Grupo de Energía y Química Sostenibles, Instituto de Catálisis y Petroleoquímica, CSIC. C/Marie Curie 2, 28049, Madrid, Spain.
Institute of Engineering Thermodynamics/Electrochemical Energy Technology, German Aerospace Center (DLR), Pfaffenwaldring 38-40, 70569, Stuttgart, Germany.
Nat Commun. 2023 Apr 10;14(1):2010. doi: 10.1038/s41467-023-37665-9.
The production of green hydrogen in water electrolyzers is limited by the oxygen evolution reaction (OER). State-of-the-art electrocatalysts are based on Ir.
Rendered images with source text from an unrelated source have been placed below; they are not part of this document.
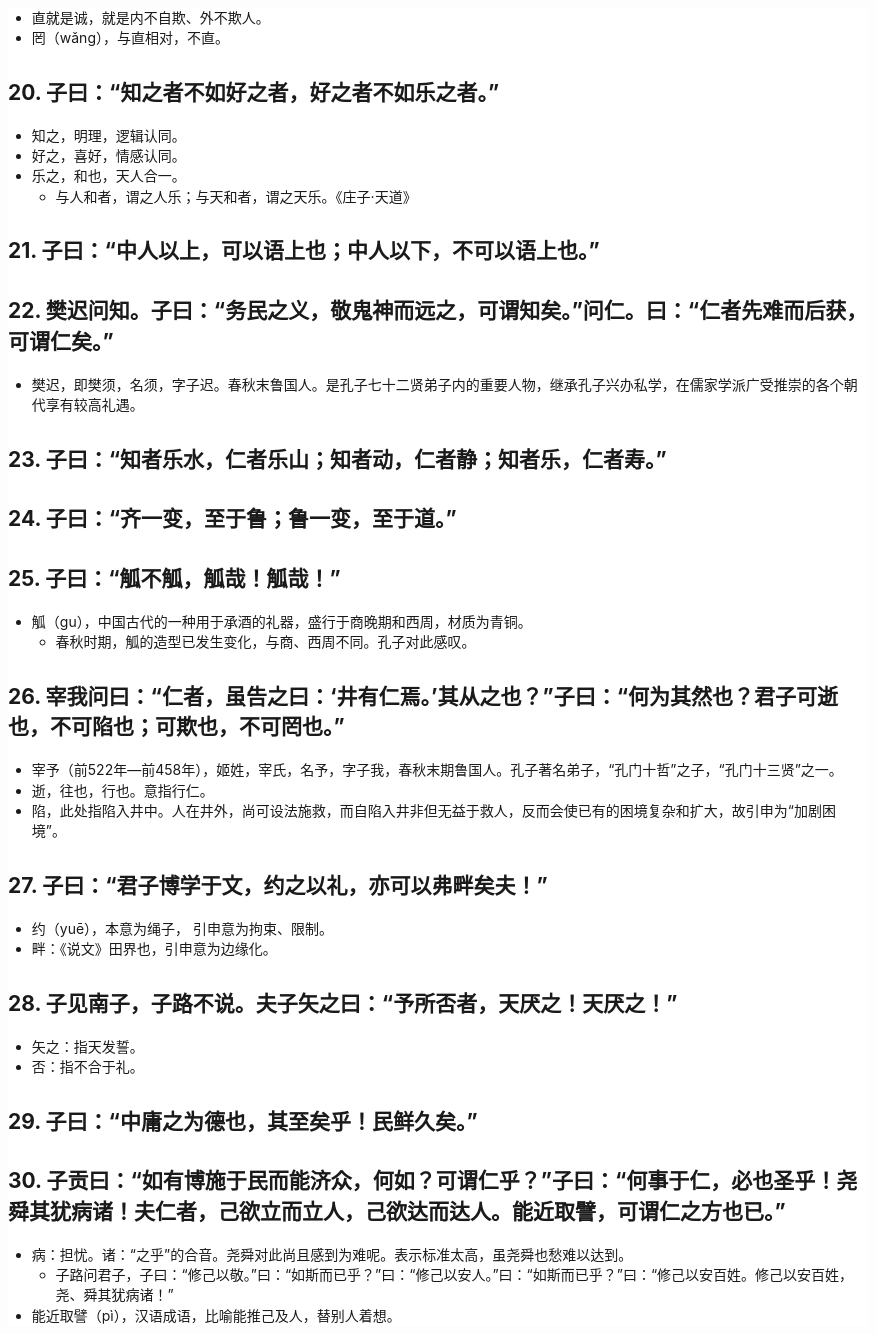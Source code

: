 - 直就是诚，就是内不自欺、外不欺人。
- 罔（wǎng），与直相对，不直。

## 20. 子曰：“知之者不如好之者，好之者不如乐之者。”

- 知之，明理，逻辑认同。
- 好之，喜好，情感认同。
- 乐之，和也，天人合一。
  - 与人和者，谓之人乐；与天和者，谓之天乐。《庄子·天道》

## 21. 子曰：“中人以上，可以语上也；中人以下，不可以语上也。”

## 22. 樊迟问知。子曰：“务民之义，敬鬼神而远之，可谓知矣。”问仁。曰：“仁者先难而后获，可谓仁矣。”

- 樊迟，即樊须，名须，字子迟。春秋末鲁国人。是孔子七十二贤弟子内的重要人物，继承孔子兴办私学，在儒家学派广受推崇的各个朝代享有较高礼遇。

## 23. 子曰：“知者乐水，仁者乐山；知者动，仁者静；知者乐，仁者寿。”

## 24. 子曰：“齐一变，至于鲁；鲁一变，至于道。”

## 25. 子曰：“觚不觚，觚哉！觚哉！”

- 觚（gu），中国古代的一种用于承酒的礼器，盛行于商晚期和西周，材质为青铜。
  - 春秋时期，觚的造型已发生变化，与商、西周不同。孔子对此感叹。

## 26. 宰我问曰：“仁者，虽告之曰：‘井有仁焉。’其从之也？”子曰：“何为其然也？君子可逝也，不可陷也；可欺也，不可罔也。”

- 宰予（前522年—前458年），姬姓，宰氏，名予，字子我，春秋末期鲁国人。孔子著名弟子，“孔门十哲”之子，“孔门十三贤”之一。
- 逝，往也，行也。意指行仁。
- 陷，此处指陷入井中。人在井外，尚可设法施救，而自陷入井非但无益于救人，反而会使已有的困境复杂和扩大，故引申为“加剧困境”。

## 27. 子曰：“君子博学于文，约之以礼，亦可以弗畔矣夫！”

- 约（yuē），本意为绳子， 引申意为拘束、限制。
- 畔：《说文》田界也，引申意为边缘化。

## 28. 子见南子，子路不说。夫子矢之曰：“予所否者，天厌之！天厌之！”

- 矢之：指天发誓。
- 否：指不合于礼。

## 29. 子曰：“中庸之为德也，其至矣乎！民鲜久矣。”

## 30. 子贡曰：“如有博施于民而能济众，何如？可谓仁乎？”子曰：“何事于仁，必也圣乎！尧舜其犹病诸！夫仁者，己欲立而立人，己欲达而达人。能近取譬，可谓仁之方也已。”

- 病：担忧。诸：“之乎”的合音。尧舜对此尚且感到为难呢。表示标准太高，虽尧舜也愁难以达到。
  - 子路问君子，子曰：“修己以敬。”曰：“如斯而已乎？”曰：“修己以安人。”曰：“如斯而已乎？”曰：“修己以安百姓。修己以安百姓，尧、舜其犹病诸！”
- 能近取譬（pì），汉语成语，比喻能推己及人，替别人着想。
Ru electrocatalysts are a suitable alternative provided their performance is improved. Here we show that low-Ru-content pyrochlores (RMnRuO, R = Y, Tb and Dy) display high activity and durability for the OER in acidic media. YMnRuO is the most stable catalyst, displaying 1.5 V at 10 mA cm for 40 h, or 5000 cycles up to 1.7 V. Computational and experimental results show that the high performance is owed to Ru sites embedded in RuMnO surface layers. A water electrolyser with YMnRuO (with only 0.2 mg cm) reaches 1 A cm at 1.75 V, remaining stable at 200 mA cm for more than 24 h. These results encourage further investigation on Ru catalysts in which a partial replacement of Ru by inexpensive cations can enhance the OER performance.
在水电解槽中生产绿色氢气受到析氧反应(OER)的限制。最先进的电催化剂基于 Ir 和 Ru。如果 Ru 电催化剂的性能得到改善,它们将是一种合适的替代品。在这里,我们表明低 Ru 含量的钙钛矿(RMnRuO,R=Y、Tb 和 Dy)在酸性介质中具有高活性和 OER 耐久性。YMnRuO 是最稳定的催化剂,在 40 小时内 10 mA cm 下显示 1.5 V,或在 1.7 V 下循环 5000 次。计算和实验结果表明,高性能归因于嵌入 RuMnO 表面层中的 Ru 位。使用 YMnRuO(仅 0.2 mg cm)的水电解槽在 1.75 V 时达到 1 A cm,在 200 mA cm 下稳定超过 24 小时。这些结果鼓励进一步研究 Ru 催化剂,其中通过廉价阳离子部分取代 Ru 可以提高 OER 性能。